**EXERCISE INSTRUCTIONS:** Output exactly the lines that run from the top of the entries to the line holding "the success state", including both of those lines.

**RECORDS TO PROCESS:**
◆ ◆ ◆
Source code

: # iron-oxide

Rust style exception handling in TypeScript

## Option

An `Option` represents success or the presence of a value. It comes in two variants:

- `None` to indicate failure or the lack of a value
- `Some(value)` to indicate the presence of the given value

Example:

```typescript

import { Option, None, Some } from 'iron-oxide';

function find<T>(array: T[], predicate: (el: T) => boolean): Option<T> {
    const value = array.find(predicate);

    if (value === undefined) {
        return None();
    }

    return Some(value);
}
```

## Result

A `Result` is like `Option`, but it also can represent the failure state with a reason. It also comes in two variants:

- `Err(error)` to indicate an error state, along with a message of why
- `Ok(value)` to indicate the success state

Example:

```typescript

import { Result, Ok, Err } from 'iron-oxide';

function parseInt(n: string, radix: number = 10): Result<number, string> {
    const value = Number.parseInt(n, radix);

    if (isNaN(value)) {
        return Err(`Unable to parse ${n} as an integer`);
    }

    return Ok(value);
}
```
◆ ◆ ◆
**EXERCISE RESPONSE:**
Source code

: # iron-oxide

Rust style exception handling in TypeScript

## Option

An `Option` represents success or the presence of a value. It comes in two variants:

- `None` to indicate failure or the lack of a value
- `Some(value)` to indicate the presence of the given value

Example:

```typescript

import { Option, None, Some } from 'iron-oxide';

function find<T>(array: T[], predicate: (el: T) => boolean): Option<T> {
    const value = array.find(predicate);

    if (value === undefined) {
        return None();
    }

    return Some(value);
}
```

## Result

A `Result` is like `Option`, but it also can represent the failure state with a reason. It also comes in two variants:

- `Err(error)` to indicate an error state, along with a message of why
- `Ok(value)` to indicate the success state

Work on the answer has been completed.